TASK DIRECTIONS: Reproduce the entries in full. Exclude all images from the copy.

RECORD EXCERPTS:
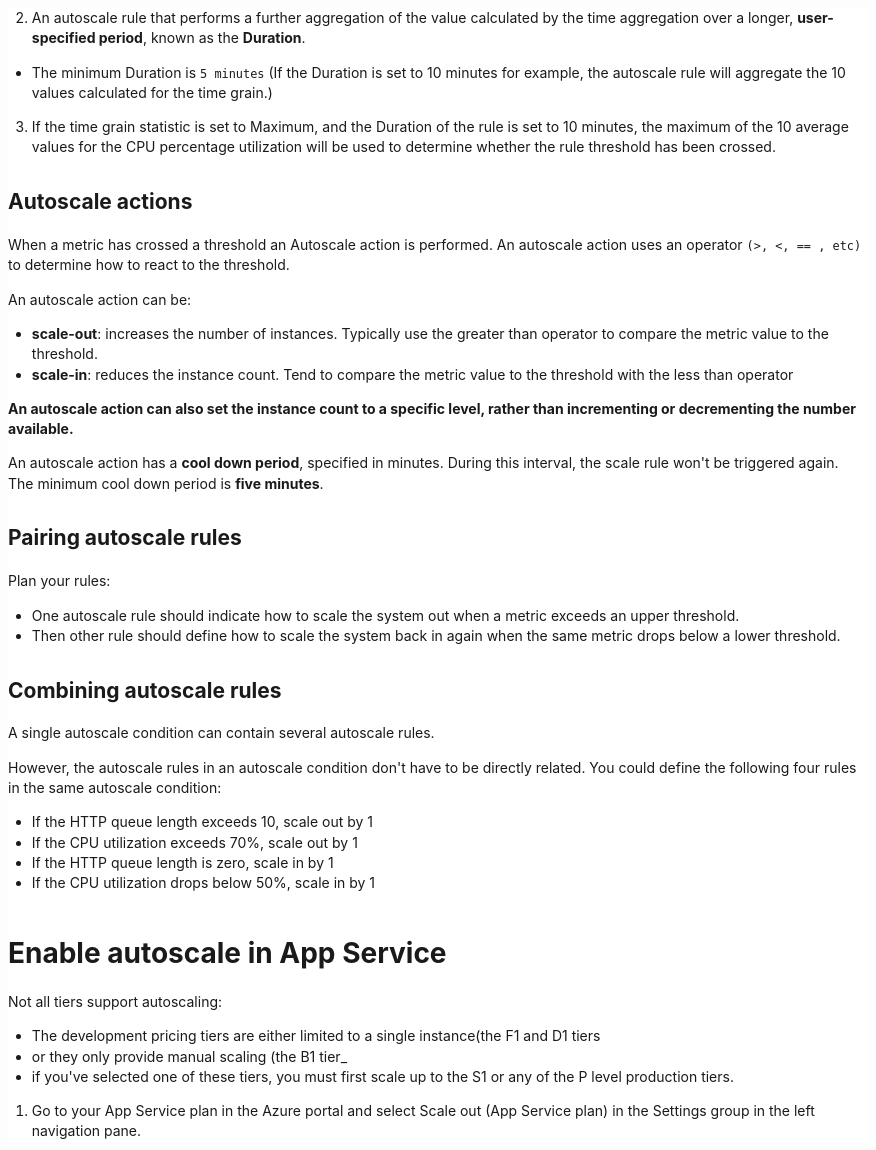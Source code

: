 2. An autoscale rule that performs a further aggregation of the value calculated by the time aggregation over a longer, **user-specified period**, known as the **Duration**.
 - The minimum Duration is `5 minutes` (If the Duration is set to 10 minutes for example, the autoscale rule will aggregate the 10 values calculated for the time grain.)
3.  If the time grain statistic is set to Maximum, and the Duration of the rule is set to 10 minutes, the maximum of the 10 average values for the CPU percentage utilization will be used to determine whether the rule threshold has been crossed.
  

## Autoscale actions
When a metric has crossed a threshold an Autoscale action is performed.
An autoscale action uses an operator `(>, <, == , etc)` to determine how to react to the threshold.

An autoscale action can be:
- **scale-out**: increases the number of instances. Typically use the greater than operator to compare the metric value to the threshold.
- **scale-in**:  reduces the instance count. Tend to compare the metric value to the threshold with the less than operator
 
**An autoscale action can also set the instance count to a specific level, rather than incrementing or decrementing the number available.**

An autoscale action has a **cool down period**, specified in minutes. During this interval, the scale rule won't be triggered again. The minimum cool down period is **five minutes**.

## Pairing autoscale rules
Plan your rules:
- One autoscale rule should indicate how to scale the system out when a metric exceeds an upper threshold. 
- Then other rule should define how to scale the system back in again when the same metric drops below a lower threshold.

## Combining autoscale rules

A single autoscale condition can contain several autoscale rules.

However, the autoscale rules in an autoscale condition don't have to be directly related. You could define the following four rules in the same autoscale condition:

- If the HTTP queue length exceeds 10, scale out by 1
- If the CPU utilization exceeds 70%, scale out by 1
- If the HTTP queue length is zero, scale in by 1
- If the CPU utilization drops below 50%, scale in by 1

# Enable autoscale in App Service
Not all tiers support autoscaling:
- The development pricing tiers are either limited to a single instance(the F1 and D1 tiers
- or they only provide manual scaling (the B1 tier_
- if you've selected one of these tiers, you must first scale up to the S1 or any of the P level production tiers.

1. Go to your App Service plan in the Azure portal and select Scale out (App Service plan) in the Settings group in the left navigation pane.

SOLUTION:
Source code

: 2. An autoscale rule that performs a further aggregation of the value calculated by the time aggregation over a longer, **user-specified period**, known as the **Duration**.
 - The minimum Duration is `5 minutes` (If the Duration is set to 10 minutes for example, the autoscale rule will aggregate the 10 values calculated for the time grain.)
3.  If the time grain statistic is set to Maximum, and the Duration of the rule is set to 10 minutes, the maximum of the 10 average values for the CPU percentage utilization will be used to determine whether the rule threshold has been crossed.
  

## Autoscale actions
When a metric has crossed a threshold an Autoscale action is performed.
An autoscale action uses an operator `(>, <, == , etc)` to determine how to react to the threshold.

An autoscale action can be:
- **scale-out**: increases the number of instances. Typically use the greater than operator to compare the metric value to the threshold.
- **scale-in**:  reduces the instance count. Tend to compare the metric value to the threshold with the less than operator
 
**An autoscale action can also set the instance count to a specific level, rather than incrementing or decrementing the number available.**

An autoscale action has a **cool down period**, specified in minutes. During this interval, the scale rule won't be triggered again. The minimum cool down period is **five minutes**.

## Pairing autoscale rules
Plan your rules:
- One autoscale rule should indicate how to scale the system out when a metric exceeds an upper threshold. 
- Then other rule should define how to scale the system back in again when the same metric drops below a lower threshold.

## Combining autoscale rules

A single autoscale condition can contain several autoscale rules.

However, the autoscale rules in an autoscale condition don't have to be directly related. You could define the following four rules in the same autoscale condition:

- If the HTTP queue length exceeds 10, scale out by 1
- If the CPU utilization exceeds 70%, scale out by 1
- If the HTTP queue length is zero, scale in by 1
- If the CPU utilization drops below 50%, scale in by 1

# Enable autoscale in App Service
Not all tiers support autoscaling:
- The development pricing tiers are either limited to a single instance(the F1 and D1 tiers
- or they only provide manual scaling (the B1 tier_
- if you've selected one of these tiers, you must first scale up to the S1 or any of the P level production tiers.

1. Go to your App Service plan in the Azure portal and select Scale out (App Service plan) in the Settings group in the left navigation pane.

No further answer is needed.